Meteorological history
- Duration: April 2, 2006

Tornado outbreak
- Tornadoes: 66 confirmed
- Max. rating: F3 tornado
- Duration: 6 hours, 43 minutes

Overall effects
- Casualties: 27 fatalities (+2 non-tornadic), 348 injuries
- Damage: $1.1 billion
- Areas affected: Midwestern United States, Mississippi River Valley
- Part of the Tornadoes of 2006

= Tornado outbreak of April 2, 2006 =

Windstorm in the central United States

During the late afternoon and evening of April 2, 2006, a series of tornadoes broke out in the central United States. It was the second major outbreak of 2006, in the same area that suffered considerable destruction in a previous outbreak on March 11 and 12, as well as an outbreak on November 15, 2005. The most notable tornadoes of the outbreak struck northeastern Arkansas, the Missouri Bootheel, and West Tennessee, where several communities – including Marmaduke, Arkansas, Caruthersville, Missouri, and Newbern, Tennessee suffered devastating damage. In total, 66 tornadoes touched down across seven states, which is the most in a single day in 2006. In addition, there were over 850 total severe weather reports, including many reports of straight-line winds exceeding hurricane force and hail as large as softballs, which caused significant additional damage in a nine-state region.

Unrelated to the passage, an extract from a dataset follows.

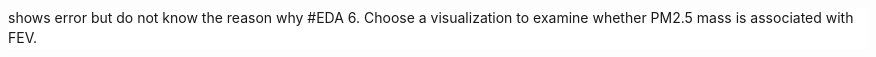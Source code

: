 shows error but do not know the reason why \#EDA 6. Choose a
visualization to examine whether PM2.5 mass is associated with FEV.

The outbreak caused 27 tornado-related deaths and caused two other fatalities from straight-line winds. It was the deadliest tornado outbreak in the United States since the tornado outbreak sequence of May 2003, which killed 48 people. Twenty-six of those deaths were caused by a single supercell thunderstorm which produced damaging and long lived tornadoes from north central Arkansas into northwest Tennessee.

==Meteorological synopsis==
The outbreak was caused by a cold front that tracked across the central United States, triggered by a deep low-pressure area in the Upper Midwest. The warm humid air mass ahead of the cold front, along with high upper-level wind shear, produced supercells across the region. A large trough was located in the Dakotas, and another low pressure system was located in Nebraska. A small high pressure upper-level ridge pushed between the two low pressure systems. Intense diffluence was present at the jet streak, forcing winds into Kentucky, and eastern winds into South Carolina. This enhanced vertical motion in the Tennessee Valley. Steep lapse rates were evident on the Mississippi River.

The outbreak was expected to have started the previous day in the High Plains as the cold front tracked across that region. The supercells didn't really fire up as expected and only one small tornado was reported in Pawnee County, Kansas on April 1. Severe weather that day was largely restricted to significant microbursts and large hail.

The Storm Prediction Center (SPC) issued a moderate risk of severe weather for April 2, with the main risks being tornadoes and large hail. The primary risk area was the central Mississippi Valley and lower Ohio Valley up to central Illinois, where most of the tornadoes touched down. Many tornado watches – if not any PDS watches – were issued across the region. While a significant severe weather event was expected, the extreme nature caught many forecasters by surprise, based on the risk levels and the probabilities estimated by the SPC in the area primarily affected.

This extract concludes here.